### PROBLEM STATEMENT
Which lines belong in your copy? Those from the start of the data through the line with "numNets $\leftarrow$ M.networks.length()", exactly as written, without any pictures.

### DATA RECORDS
━━━━━━━━━━━━━━━━━━━━━━━━━━━━━━

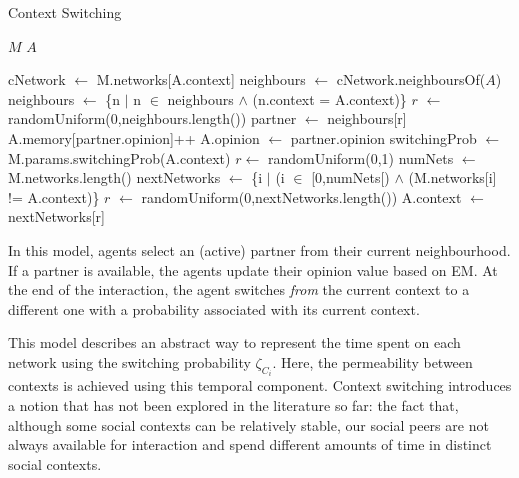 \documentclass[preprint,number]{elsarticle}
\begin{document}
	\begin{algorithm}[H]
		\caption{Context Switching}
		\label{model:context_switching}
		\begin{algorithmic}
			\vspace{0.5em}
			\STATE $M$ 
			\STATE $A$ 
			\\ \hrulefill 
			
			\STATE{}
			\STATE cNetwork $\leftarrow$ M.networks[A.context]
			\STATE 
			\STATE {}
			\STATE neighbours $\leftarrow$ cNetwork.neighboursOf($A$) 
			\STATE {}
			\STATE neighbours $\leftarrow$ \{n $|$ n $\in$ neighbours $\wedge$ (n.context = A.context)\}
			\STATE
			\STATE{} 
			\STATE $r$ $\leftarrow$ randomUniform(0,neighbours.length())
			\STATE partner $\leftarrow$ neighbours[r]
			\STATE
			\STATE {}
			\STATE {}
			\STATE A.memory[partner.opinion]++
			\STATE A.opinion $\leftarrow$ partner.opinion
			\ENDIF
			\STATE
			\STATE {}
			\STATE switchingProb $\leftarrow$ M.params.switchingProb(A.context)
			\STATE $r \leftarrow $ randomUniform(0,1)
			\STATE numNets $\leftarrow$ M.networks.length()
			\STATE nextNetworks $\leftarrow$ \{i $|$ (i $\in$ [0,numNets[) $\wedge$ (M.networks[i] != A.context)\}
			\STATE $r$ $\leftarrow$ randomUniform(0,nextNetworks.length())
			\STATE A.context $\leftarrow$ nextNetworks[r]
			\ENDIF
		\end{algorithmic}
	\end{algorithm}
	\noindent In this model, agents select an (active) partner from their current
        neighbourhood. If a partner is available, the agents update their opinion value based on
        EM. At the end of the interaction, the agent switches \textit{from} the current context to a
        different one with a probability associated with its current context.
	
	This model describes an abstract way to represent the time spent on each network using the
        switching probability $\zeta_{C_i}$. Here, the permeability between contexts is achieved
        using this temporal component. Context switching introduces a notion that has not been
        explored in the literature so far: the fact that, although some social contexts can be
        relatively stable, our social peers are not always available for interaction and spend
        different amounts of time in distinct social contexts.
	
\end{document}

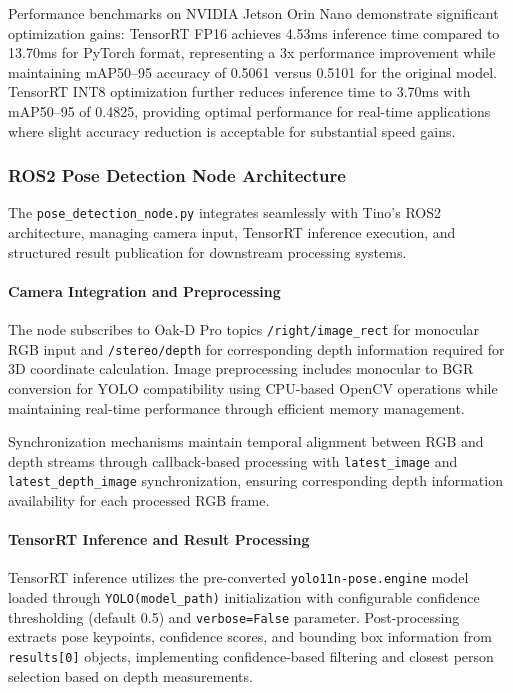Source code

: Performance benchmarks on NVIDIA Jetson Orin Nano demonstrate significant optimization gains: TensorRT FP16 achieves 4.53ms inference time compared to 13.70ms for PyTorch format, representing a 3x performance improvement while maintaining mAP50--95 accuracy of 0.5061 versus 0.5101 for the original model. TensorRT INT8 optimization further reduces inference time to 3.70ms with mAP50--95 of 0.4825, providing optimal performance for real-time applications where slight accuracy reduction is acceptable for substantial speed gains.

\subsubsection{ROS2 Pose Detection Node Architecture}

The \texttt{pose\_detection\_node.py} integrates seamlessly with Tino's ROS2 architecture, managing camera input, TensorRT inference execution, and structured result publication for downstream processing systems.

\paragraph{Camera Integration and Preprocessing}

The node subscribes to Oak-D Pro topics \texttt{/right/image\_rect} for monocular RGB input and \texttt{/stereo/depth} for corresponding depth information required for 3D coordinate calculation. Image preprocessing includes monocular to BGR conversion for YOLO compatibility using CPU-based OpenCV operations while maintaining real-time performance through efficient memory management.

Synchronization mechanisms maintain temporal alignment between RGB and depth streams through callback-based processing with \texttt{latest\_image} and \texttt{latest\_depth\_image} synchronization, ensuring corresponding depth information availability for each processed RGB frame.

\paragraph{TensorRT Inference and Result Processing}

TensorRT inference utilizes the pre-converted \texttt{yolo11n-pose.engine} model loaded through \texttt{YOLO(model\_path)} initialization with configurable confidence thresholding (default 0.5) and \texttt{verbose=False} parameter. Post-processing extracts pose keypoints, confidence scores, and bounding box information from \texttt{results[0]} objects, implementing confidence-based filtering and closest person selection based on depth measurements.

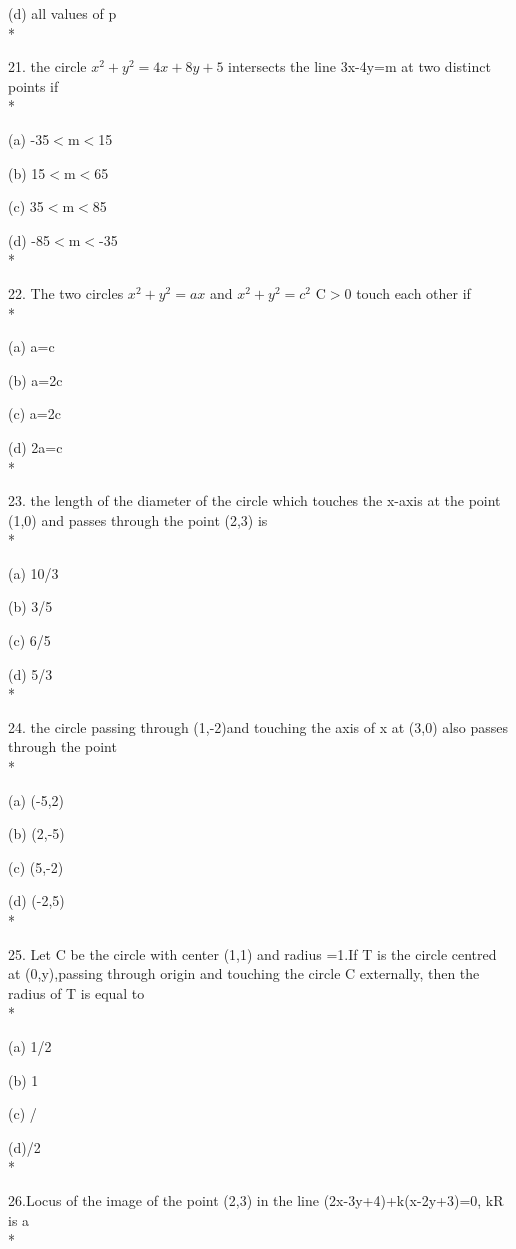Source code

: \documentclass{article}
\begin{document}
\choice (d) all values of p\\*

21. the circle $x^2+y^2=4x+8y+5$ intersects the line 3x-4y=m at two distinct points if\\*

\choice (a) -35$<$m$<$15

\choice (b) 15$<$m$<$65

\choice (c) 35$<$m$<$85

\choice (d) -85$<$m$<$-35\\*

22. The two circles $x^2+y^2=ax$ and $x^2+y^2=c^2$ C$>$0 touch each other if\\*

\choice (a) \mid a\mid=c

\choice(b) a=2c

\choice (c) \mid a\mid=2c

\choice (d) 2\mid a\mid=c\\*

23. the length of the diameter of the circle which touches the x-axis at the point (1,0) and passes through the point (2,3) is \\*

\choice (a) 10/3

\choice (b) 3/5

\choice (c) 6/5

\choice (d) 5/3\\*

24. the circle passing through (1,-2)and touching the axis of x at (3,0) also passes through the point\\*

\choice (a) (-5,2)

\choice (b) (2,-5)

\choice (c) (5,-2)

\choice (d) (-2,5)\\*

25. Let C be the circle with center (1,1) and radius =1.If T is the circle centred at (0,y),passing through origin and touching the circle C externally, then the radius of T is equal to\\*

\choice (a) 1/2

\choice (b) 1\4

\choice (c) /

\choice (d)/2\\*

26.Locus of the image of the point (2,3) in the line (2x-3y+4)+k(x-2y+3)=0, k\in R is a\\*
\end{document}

━━━━━━━━━━━━━━━━━━━━━━━━━━━━━━

### SOLUTION
 \documentclass[preprint,number]{elsarticle}
\begin{document}
	\begin{algorithm}[H]
		\caption{Context Switching}
		\label{model:context_switching}
		\begin{algorithmic}
			\vspace{0.5em}
			\STATE $M$ 
			\STATE $A$ 
			\\ \hrulefill 
			
			\STATE{}
			\STATE cNetwork $\leftarrow$ M.networks[A.context]
			\STATE 
			\STATE {}
			\STATE neighbours $\leftarrow$ cNetwork.neighboursOf($A$) 
			\STATE {}
			\STATE neighbours $\leftarrow$ \{n $|$ n $\in$ neighbours $\wedge$ (n.context = A.context)\}
			\STATE
			\STATE{} 
			\STATE $r$ $\leftarrow$ randomUniform(0,neighbours.length())
			\STATE partner $\leftarrow$ neighbours[r]
			\STATE
			\STATE {}
			\STATE {}
			\STATE A.memory[partner.opinion]++
			\STATE A.opinion $\leftarrow$ partner.opinion
			\ENDIF
			\STATE
			\STATE {}
			\STATE switchingProb $\leftarrow$ M.params.switchingProb(A.context)
			\STATE $r \leftarrow $ randomUniform(0,1)
			\STATE numNets $\leftarrow$ M.networks.length()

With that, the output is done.